Instructions for the task —
Go over the records and copy every line with the string "Restaurant".

Record extracts —
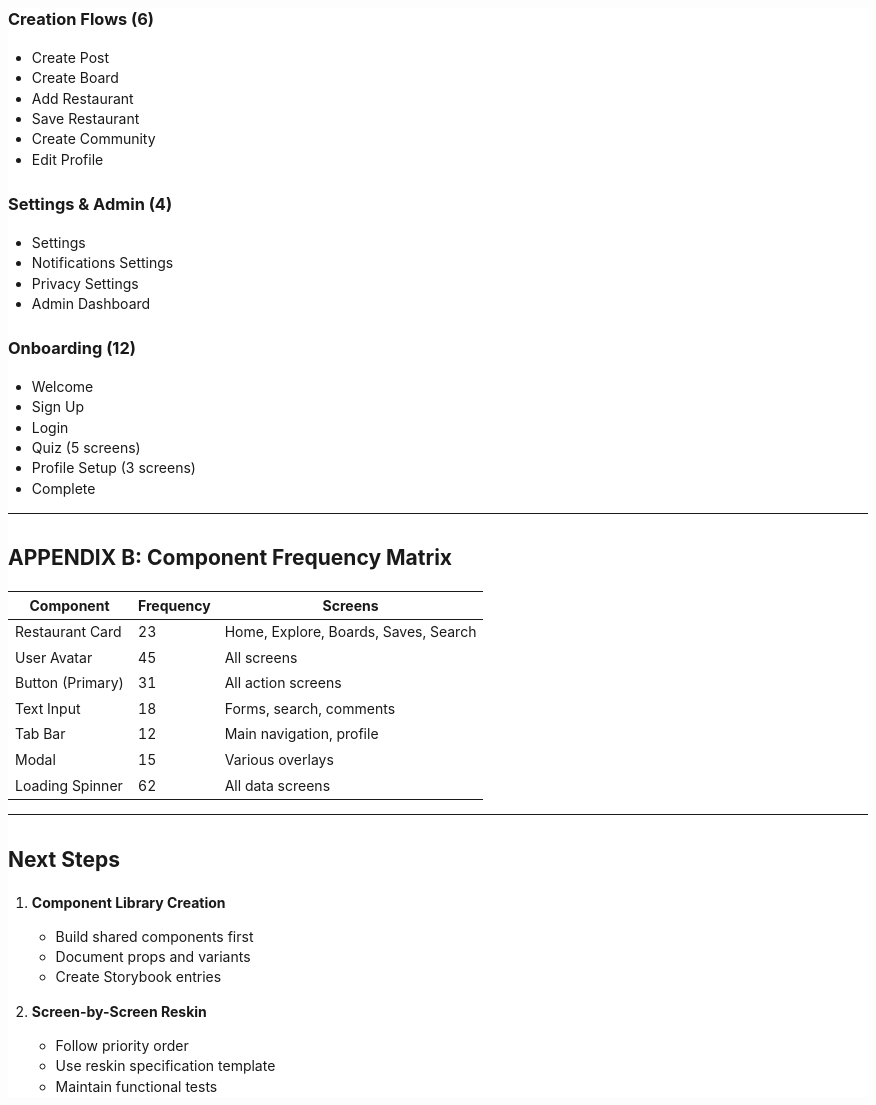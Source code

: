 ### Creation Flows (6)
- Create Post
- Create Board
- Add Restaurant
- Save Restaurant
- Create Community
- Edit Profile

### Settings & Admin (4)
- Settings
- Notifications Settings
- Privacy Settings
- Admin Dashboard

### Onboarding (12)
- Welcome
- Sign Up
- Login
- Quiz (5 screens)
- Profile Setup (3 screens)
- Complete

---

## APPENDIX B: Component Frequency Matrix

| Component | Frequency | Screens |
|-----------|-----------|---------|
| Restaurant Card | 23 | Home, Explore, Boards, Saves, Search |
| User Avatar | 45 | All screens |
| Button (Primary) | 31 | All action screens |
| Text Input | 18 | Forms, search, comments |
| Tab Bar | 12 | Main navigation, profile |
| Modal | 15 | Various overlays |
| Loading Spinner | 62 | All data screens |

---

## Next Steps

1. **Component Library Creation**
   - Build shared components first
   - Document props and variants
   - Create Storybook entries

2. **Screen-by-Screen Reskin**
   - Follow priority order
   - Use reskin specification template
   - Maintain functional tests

* * *

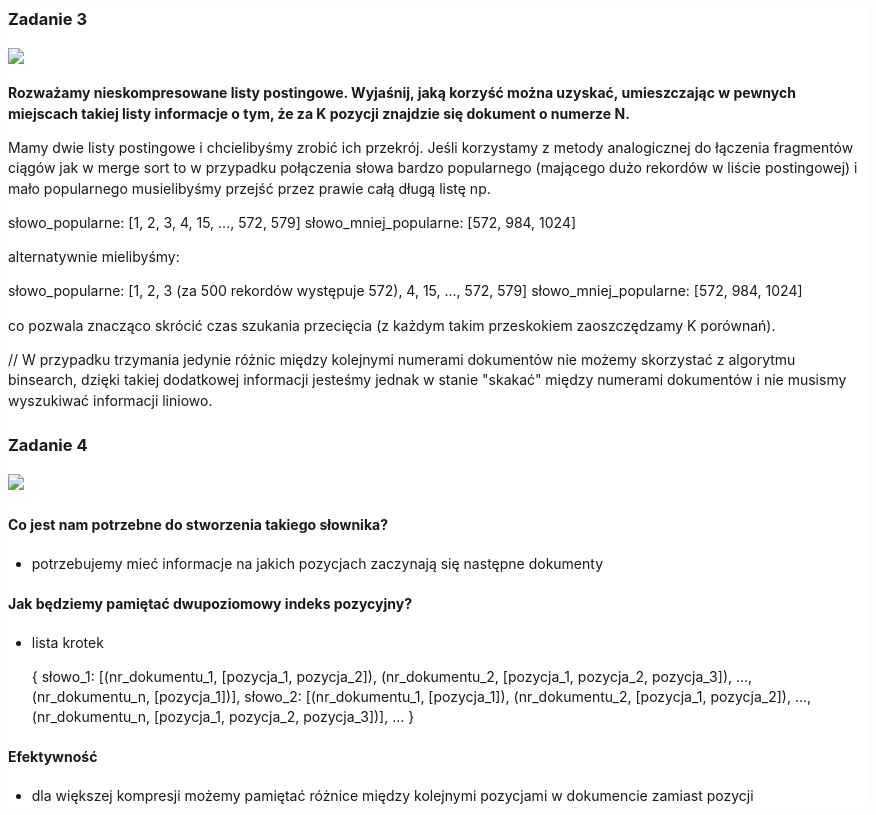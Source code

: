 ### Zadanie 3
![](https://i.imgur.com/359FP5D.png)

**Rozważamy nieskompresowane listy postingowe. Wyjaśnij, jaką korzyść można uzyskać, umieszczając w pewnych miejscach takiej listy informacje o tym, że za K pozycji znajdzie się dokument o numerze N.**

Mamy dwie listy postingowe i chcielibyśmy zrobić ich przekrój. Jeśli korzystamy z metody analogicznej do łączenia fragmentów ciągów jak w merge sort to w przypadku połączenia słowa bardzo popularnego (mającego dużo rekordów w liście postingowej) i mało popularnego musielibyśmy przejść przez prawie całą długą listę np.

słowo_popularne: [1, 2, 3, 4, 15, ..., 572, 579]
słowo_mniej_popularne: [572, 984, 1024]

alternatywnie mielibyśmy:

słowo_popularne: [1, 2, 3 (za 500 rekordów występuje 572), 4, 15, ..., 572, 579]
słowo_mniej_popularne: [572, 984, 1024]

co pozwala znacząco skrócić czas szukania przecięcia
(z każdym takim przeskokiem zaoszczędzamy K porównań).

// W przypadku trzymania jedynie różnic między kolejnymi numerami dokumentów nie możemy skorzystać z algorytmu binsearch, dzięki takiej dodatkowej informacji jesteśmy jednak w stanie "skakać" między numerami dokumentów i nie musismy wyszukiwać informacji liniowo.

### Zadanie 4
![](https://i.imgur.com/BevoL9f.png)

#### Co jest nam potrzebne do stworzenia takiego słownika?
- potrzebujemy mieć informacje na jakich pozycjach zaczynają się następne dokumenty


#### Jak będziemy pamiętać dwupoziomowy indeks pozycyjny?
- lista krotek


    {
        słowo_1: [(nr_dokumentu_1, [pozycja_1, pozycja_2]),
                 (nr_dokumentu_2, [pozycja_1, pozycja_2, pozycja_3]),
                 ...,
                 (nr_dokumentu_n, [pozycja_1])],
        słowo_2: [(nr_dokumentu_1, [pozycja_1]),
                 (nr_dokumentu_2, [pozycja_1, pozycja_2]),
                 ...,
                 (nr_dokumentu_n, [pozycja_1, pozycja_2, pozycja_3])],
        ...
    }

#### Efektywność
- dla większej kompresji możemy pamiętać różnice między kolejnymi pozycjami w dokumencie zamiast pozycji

Written reply —
- Add Restaurant
- Save Restaurant
| Restaurant Card | 23 | Home, Explore, Boards, Saves, Search |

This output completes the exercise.